September 26, 2013

Stop (?)

Know When To Stop.
It’s easy to say. But it’s very hard to do.
Tulisan ini terinspirasi setelah saya menemani seorang teman yang sedang rutin berobat dengan seorang dokter kulit yang cukup terkenal pada daerahnya.

Teman saya ini, tipikal perempuan yang sangat care dengan penampilannya. Rapi dan dandannya tertata dengan baik. Suatu saat, di wajahnya mulai muncul jerawat-jerawat kecil, out of nowhere. Ternyata hal ini sangat jd concern buat dirinya, hingga dia memutuskan untuk memulai perawatan dengan dokter kulit kelamin yang terkenal pada daerah kami.

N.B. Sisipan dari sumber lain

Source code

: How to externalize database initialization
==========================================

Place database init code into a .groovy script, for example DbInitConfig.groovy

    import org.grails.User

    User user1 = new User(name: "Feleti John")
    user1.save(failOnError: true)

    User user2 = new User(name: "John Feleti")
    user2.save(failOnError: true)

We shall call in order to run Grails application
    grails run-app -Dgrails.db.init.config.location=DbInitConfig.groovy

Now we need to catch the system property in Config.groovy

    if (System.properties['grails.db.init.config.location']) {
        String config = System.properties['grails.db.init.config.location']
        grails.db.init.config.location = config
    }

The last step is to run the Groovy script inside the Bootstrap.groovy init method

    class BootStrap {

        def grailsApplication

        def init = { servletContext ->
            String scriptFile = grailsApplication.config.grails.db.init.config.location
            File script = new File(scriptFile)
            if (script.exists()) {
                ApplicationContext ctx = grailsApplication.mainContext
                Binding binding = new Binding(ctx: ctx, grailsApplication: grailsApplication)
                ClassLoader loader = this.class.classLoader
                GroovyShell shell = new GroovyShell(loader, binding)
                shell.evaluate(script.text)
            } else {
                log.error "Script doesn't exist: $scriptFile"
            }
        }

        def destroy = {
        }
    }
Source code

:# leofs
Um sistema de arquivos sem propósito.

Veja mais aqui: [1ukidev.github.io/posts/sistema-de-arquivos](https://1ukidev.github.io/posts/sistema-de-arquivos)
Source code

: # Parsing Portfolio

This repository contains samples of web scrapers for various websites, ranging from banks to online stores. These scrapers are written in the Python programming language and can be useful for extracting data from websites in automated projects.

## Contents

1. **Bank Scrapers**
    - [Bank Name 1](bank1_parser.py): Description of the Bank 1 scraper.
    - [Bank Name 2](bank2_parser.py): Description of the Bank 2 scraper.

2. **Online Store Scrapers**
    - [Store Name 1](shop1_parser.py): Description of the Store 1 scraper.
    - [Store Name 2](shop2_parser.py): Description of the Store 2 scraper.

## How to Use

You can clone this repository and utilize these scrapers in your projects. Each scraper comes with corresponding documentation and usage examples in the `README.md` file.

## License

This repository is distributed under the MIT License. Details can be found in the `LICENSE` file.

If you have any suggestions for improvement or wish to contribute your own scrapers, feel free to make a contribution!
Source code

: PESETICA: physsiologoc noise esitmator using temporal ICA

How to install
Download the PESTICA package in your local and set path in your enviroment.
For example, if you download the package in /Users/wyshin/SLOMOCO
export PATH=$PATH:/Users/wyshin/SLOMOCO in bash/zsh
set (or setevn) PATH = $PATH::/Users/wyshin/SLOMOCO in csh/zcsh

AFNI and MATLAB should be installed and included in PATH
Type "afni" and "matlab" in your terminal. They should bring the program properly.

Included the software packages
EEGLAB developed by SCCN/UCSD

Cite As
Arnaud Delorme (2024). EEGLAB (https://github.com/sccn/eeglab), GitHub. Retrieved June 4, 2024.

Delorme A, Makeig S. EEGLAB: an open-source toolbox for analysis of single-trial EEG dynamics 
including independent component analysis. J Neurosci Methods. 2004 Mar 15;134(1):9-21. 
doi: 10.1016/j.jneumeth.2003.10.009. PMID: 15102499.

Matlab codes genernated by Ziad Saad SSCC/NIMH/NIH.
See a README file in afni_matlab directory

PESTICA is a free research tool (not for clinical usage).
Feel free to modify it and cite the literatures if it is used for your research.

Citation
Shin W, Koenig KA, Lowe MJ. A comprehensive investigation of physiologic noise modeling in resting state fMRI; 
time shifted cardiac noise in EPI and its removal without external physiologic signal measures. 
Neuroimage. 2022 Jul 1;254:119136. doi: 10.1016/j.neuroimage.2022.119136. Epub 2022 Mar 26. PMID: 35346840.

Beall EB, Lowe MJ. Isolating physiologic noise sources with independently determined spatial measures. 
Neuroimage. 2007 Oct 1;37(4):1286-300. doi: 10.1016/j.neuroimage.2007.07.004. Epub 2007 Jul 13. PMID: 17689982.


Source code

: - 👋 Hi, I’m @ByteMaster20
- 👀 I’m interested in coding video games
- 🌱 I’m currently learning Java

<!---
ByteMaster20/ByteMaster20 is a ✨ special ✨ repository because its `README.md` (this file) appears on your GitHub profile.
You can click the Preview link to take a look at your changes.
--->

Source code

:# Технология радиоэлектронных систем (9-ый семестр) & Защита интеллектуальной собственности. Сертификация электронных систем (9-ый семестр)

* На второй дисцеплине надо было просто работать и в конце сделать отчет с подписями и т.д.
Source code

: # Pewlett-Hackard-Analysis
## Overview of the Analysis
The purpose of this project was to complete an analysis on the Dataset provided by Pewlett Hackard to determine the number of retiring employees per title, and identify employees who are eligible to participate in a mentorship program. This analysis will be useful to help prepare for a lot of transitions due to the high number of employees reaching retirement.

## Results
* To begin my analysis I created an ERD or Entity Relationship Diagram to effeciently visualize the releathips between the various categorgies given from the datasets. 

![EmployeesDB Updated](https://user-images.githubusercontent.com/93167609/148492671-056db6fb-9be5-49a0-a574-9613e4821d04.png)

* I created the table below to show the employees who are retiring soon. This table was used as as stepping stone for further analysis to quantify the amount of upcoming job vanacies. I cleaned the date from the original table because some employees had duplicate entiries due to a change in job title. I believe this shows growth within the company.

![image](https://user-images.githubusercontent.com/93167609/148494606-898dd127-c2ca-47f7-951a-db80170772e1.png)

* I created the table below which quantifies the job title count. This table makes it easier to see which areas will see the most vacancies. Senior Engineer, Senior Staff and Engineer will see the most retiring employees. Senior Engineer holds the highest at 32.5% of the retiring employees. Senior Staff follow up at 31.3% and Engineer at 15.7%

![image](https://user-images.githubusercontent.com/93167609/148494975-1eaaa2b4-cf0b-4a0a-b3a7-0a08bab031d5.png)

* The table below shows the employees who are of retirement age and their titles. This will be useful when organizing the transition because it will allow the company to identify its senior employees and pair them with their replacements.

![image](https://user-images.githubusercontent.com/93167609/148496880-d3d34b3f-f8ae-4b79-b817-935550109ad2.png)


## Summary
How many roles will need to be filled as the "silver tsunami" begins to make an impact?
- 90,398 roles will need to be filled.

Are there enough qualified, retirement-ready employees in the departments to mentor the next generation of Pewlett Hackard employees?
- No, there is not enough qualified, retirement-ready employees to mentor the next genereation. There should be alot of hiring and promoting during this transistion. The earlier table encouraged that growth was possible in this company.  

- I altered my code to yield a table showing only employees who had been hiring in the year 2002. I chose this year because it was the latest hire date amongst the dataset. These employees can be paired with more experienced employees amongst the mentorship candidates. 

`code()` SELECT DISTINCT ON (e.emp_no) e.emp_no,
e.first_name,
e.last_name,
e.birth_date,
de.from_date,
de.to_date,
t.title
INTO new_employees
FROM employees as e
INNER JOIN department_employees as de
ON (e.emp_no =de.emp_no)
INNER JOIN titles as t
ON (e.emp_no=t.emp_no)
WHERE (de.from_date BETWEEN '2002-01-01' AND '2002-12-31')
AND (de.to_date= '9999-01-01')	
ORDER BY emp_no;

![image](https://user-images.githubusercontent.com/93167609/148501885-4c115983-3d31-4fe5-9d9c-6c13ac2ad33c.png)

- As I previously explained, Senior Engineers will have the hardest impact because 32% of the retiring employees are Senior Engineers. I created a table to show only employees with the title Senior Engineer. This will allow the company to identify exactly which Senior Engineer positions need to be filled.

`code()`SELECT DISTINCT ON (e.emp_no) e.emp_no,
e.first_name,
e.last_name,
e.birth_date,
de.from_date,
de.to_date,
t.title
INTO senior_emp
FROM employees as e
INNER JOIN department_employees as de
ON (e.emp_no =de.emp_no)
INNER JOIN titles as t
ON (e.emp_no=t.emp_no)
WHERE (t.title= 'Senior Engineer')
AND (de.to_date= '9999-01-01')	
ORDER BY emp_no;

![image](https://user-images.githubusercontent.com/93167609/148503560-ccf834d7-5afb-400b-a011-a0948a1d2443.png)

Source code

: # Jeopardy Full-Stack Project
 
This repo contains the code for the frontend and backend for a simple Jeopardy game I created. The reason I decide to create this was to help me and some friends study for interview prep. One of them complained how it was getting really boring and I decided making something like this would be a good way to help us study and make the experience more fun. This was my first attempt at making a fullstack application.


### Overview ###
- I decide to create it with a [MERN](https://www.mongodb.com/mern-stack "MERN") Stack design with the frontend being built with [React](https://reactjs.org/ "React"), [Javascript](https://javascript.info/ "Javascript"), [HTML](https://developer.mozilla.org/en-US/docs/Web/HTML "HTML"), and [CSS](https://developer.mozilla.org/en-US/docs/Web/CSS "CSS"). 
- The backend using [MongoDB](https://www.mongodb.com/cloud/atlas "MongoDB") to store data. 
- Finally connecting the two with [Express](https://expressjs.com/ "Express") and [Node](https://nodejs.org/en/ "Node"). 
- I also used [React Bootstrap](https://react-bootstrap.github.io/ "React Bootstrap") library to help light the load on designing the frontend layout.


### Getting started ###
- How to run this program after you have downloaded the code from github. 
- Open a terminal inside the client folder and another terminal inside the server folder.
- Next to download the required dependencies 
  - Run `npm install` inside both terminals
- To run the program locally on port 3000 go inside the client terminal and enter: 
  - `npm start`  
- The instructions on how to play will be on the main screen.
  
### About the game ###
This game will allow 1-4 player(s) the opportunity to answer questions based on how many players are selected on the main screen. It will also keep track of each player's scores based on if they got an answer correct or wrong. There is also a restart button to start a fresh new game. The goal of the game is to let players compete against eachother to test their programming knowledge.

Sebagai penonton, saya memperhatikan step step yang ia jalani demi
mencapai kulit sempurnanya. Ratusan ribu telah keluar, banyak perawatan telah ia lewati. Pergantian sabun, sunblock, day cream, night cream, scrub, masker, peeling, microdermabrasi, facial, telah semuanya ia lewati. Hasilnyapun tampak, menurut saya. Jerawat-jerawat mini yang tadinya memenuhi wajahnya hilang, kulitnyapun tampak lebih cerah. Singkat kata, menurut saya kulitnya sudah flawless.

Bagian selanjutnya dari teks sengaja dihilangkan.